### Your instructions
Where in the listing does the word "bool" appear? Report each line that holds it.

### Available data
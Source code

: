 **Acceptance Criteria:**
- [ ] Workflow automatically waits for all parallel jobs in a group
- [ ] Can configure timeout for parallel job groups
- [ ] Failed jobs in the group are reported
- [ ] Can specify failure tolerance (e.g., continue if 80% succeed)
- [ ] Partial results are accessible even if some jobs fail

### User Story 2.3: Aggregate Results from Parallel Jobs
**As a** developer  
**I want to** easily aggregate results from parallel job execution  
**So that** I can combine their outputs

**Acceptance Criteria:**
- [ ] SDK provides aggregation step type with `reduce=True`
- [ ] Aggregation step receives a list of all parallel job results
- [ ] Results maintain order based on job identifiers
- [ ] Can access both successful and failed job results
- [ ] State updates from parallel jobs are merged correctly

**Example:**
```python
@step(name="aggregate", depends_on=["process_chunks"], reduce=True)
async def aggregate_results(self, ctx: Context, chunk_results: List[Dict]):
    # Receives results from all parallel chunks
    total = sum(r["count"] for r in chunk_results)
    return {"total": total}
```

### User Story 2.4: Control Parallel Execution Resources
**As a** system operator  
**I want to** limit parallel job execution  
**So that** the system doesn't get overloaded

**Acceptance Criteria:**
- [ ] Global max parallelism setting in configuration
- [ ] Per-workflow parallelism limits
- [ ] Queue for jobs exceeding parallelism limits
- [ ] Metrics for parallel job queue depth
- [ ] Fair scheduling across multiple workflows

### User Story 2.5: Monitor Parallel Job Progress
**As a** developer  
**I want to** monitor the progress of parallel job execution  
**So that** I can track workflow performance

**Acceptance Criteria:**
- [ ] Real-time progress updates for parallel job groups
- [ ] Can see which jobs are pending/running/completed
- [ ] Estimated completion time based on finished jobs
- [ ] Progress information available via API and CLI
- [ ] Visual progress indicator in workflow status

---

---

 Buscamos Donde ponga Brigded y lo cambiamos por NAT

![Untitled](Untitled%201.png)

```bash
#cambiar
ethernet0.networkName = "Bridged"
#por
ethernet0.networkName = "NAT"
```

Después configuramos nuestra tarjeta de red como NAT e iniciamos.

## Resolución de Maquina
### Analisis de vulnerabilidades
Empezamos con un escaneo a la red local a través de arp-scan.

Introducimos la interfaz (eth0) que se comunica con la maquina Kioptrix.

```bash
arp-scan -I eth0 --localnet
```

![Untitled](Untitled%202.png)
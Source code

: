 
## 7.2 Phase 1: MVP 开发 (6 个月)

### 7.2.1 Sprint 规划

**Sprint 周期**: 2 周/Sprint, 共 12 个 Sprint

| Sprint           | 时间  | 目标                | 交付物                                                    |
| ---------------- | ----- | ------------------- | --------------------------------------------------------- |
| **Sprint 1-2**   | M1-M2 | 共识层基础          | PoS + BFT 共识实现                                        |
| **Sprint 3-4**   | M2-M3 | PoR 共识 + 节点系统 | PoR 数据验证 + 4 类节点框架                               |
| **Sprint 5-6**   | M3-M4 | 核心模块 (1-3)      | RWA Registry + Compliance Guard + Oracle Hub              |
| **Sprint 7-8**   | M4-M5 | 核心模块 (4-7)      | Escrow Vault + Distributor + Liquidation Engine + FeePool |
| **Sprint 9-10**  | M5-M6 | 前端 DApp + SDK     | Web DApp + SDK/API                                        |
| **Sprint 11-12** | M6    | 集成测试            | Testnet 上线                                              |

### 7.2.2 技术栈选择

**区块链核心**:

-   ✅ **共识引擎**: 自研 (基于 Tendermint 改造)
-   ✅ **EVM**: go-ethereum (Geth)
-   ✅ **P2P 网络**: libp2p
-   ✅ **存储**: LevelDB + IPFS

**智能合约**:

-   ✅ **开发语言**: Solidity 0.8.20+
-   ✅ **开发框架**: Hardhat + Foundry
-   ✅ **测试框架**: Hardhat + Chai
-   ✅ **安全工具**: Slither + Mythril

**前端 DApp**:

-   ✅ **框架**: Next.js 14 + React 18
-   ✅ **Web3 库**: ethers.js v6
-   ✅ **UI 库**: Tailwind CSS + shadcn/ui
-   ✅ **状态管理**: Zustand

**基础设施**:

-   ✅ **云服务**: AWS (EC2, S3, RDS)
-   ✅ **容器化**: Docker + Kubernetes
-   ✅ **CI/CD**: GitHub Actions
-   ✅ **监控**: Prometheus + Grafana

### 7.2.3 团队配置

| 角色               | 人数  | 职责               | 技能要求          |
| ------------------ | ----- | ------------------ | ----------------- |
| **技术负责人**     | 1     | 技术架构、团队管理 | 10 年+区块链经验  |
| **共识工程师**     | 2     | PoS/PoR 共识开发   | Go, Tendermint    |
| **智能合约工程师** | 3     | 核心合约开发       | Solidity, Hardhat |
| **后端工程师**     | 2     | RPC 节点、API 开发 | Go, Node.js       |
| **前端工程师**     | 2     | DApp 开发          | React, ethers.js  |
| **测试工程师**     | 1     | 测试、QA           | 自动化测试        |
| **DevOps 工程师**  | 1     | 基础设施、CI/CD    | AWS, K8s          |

* * *

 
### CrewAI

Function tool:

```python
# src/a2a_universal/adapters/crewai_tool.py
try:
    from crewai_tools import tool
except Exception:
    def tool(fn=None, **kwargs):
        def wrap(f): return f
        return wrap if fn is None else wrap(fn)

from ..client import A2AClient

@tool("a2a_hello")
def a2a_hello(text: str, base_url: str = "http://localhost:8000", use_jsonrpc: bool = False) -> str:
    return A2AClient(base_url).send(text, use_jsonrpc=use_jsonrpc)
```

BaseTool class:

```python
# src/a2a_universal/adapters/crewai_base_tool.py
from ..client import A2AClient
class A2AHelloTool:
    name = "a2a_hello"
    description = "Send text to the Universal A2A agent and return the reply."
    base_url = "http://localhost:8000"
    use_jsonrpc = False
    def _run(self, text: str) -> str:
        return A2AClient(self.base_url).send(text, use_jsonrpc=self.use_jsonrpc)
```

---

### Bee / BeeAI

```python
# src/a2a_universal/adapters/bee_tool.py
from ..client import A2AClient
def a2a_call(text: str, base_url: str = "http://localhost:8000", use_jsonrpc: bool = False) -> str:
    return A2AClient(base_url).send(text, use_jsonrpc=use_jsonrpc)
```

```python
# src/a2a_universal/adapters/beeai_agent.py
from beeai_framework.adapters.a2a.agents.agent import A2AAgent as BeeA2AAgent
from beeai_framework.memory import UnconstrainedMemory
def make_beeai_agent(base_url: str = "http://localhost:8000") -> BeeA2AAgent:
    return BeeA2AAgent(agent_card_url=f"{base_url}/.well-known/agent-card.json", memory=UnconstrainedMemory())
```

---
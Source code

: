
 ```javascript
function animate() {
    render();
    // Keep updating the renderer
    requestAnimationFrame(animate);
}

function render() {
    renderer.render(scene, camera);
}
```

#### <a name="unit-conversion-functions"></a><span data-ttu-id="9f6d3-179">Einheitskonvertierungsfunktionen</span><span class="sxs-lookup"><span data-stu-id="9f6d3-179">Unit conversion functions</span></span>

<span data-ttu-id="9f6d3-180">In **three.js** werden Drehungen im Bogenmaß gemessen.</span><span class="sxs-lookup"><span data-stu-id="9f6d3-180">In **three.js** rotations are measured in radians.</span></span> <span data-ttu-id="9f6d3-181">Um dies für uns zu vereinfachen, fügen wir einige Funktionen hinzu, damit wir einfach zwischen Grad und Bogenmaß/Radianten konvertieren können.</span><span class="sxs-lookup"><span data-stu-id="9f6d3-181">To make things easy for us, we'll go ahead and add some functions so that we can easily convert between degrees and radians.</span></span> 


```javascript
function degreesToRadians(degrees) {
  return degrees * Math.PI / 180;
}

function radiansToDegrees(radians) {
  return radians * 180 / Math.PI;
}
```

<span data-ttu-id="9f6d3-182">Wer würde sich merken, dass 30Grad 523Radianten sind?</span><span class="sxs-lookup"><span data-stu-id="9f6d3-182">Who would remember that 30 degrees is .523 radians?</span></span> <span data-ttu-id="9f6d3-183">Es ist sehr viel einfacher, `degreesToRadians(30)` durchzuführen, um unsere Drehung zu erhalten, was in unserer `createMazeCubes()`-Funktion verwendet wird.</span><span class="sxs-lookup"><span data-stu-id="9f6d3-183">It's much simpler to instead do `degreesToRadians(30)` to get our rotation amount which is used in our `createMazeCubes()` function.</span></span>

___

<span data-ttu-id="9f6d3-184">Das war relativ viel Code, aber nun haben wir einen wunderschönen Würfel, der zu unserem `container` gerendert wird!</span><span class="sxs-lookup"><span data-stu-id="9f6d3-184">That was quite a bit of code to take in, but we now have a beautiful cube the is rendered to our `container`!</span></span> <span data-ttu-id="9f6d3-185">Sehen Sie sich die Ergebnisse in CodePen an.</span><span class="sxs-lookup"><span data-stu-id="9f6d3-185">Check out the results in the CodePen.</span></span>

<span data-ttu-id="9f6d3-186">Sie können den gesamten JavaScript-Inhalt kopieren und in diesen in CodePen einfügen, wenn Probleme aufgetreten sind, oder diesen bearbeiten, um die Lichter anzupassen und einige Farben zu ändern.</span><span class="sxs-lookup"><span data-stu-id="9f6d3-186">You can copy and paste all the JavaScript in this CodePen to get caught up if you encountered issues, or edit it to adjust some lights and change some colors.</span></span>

### Answer for this exercise
def a2a_hello(text: str, base_url: str = "http://localhost:8000", use_jsonrpc: bool = False) -> str:
def a2a_call(text: str, base_url: str = "http://localhost:8000", use_jsonrpc: bool = False) -> str:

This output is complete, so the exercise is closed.